TASK
Count the lines in the records that hold the string "alpha". Only the number should be given.

Dataset entries:
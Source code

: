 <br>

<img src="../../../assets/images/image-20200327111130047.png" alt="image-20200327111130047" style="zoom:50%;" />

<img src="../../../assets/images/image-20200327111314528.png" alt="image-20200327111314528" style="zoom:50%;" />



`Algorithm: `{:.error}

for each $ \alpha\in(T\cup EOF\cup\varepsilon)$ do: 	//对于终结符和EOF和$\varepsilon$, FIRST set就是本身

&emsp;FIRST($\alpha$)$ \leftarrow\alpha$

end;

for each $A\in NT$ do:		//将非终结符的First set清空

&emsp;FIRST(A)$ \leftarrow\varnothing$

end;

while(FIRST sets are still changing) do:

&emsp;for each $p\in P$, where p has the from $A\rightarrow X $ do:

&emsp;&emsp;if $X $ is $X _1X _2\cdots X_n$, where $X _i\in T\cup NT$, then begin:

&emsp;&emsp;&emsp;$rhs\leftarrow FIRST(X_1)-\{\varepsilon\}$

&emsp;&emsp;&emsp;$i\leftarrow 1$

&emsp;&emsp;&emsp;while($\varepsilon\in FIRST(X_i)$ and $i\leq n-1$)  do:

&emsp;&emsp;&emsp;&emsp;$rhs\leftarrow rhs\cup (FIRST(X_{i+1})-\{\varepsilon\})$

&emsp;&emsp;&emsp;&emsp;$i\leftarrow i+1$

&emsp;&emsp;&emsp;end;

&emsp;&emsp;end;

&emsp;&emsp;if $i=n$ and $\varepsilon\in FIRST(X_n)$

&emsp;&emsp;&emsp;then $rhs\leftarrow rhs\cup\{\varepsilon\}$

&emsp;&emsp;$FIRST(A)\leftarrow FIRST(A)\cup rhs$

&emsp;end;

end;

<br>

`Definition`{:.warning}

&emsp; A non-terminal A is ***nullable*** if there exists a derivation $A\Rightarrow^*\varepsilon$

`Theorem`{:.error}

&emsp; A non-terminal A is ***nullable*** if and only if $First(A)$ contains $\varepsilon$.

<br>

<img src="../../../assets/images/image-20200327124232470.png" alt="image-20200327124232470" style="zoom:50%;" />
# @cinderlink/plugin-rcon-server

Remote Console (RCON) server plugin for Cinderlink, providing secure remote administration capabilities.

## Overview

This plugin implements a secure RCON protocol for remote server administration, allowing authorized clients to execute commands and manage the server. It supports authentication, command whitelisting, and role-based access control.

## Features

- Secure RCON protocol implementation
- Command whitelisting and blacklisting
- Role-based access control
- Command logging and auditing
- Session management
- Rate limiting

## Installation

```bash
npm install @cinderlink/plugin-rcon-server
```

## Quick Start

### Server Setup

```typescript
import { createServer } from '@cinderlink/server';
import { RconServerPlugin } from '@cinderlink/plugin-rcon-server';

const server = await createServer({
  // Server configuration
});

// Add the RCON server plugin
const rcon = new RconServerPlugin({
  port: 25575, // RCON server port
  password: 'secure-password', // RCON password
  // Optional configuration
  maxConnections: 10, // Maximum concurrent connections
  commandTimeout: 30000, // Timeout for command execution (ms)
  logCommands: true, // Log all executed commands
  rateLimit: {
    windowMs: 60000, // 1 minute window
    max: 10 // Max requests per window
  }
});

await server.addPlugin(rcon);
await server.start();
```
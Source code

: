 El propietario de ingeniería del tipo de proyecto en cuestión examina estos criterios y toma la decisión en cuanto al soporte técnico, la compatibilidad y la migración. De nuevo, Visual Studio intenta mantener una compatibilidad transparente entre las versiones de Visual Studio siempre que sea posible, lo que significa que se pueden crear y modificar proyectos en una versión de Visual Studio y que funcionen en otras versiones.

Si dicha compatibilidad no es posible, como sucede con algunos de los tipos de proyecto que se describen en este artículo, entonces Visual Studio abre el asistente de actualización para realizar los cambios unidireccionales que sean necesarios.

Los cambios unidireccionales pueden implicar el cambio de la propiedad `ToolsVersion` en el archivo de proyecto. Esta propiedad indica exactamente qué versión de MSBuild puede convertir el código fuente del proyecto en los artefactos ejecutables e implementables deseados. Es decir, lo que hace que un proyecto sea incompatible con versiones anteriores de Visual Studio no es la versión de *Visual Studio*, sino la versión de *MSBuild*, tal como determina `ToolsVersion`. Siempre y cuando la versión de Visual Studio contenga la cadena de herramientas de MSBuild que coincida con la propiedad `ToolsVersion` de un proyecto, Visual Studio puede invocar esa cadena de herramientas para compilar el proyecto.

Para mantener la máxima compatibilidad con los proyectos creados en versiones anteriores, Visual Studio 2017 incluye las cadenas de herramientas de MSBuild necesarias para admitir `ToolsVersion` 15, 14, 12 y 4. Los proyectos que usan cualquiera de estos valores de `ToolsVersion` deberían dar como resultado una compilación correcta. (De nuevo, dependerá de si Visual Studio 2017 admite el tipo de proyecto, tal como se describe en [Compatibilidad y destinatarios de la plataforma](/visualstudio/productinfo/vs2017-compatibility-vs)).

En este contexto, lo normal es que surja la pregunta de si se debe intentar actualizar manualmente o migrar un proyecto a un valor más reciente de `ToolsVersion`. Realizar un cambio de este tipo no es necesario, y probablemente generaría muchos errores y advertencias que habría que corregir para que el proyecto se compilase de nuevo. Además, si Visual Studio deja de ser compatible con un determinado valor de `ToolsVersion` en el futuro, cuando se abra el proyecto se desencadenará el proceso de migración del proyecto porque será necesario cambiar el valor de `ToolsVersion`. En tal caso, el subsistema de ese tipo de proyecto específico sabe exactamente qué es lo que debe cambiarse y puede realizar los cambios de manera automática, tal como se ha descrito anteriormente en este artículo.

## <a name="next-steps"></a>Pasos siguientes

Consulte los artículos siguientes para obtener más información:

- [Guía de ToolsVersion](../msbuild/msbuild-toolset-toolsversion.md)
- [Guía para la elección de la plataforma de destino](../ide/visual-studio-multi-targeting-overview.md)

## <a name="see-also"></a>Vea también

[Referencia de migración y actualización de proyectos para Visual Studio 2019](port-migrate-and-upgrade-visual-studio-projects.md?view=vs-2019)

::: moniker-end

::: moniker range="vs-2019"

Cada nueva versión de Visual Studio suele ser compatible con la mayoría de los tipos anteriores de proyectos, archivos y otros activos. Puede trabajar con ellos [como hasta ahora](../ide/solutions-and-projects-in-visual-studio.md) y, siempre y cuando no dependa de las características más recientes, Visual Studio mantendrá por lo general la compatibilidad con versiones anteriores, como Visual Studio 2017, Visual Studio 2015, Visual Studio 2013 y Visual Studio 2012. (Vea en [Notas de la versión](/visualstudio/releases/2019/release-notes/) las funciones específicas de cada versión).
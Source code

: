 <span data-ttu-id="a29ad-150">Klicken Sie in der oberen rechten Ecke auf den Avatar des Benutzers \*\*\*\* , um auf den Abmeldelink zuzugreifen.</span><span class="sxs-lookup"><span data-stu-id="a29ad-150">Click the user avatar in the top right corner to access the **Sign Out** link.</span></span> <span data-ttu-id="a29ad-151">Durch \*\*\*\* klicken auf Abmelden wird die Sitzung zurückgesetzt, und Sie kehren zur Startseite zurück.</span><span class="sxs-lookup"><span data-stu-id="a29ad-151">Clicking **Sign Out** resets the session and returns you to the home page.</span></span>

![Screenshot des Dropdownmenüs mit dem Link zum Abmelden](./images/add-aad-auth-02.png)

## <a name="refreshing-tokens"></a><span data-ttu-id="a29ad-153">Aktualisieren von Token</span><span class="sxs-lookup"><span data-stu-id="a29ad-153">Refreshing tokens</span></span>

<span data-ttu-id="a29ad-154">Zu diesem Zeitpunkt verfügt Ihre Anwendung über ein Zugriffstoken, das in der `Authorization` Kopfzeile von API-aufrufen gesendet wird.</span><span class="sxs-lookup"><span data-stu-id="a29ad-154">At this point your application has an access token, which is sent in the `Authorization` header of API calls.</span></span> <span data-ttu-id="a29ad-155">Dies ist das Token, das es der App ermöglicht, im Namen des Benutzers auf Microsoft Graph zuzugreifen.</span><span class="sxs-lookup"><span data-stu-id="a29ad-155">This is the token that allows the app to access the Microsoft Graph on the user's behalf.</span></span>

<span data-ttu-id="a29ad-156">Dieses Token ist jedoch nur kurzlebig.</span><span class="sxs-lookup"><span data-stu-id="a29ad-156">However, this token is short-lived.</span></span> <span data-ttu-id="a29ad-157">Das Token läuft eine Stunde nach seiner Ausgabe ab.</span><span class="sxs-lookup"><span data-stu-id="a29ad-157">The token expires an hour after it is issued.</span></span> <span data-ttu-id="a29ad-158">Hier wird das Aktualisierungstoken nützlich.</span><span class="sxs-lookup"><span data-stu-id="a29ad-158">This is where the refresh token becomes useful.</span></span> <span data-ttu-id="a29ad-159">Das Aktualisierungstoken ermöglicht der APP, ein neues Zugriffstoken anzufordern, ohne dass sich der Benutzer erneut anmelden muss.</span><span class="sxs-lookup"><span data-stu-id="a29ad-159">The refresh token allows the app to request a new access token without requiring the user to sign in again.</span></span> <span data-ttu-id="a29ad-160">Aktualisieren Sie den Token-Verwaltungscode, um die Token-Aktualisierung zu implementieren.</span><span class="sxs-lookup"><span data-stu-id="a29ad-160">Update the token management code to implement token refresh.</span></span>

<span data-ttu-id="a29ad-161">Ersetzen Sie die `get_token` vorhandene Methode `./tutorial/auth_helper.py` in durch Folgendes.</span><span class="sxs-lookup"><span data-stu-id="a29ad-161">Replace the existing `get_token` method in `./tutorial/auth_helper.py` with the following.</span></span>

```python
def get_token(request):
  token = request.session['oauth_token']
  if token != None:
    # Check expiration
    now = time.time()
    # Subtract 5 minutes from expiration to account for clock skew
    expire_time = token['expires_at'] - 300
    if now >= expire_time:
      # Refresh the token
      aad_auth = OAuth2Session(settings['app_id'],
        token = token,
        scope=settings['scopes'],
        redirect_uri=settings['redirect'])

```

ANSWER SECTION
2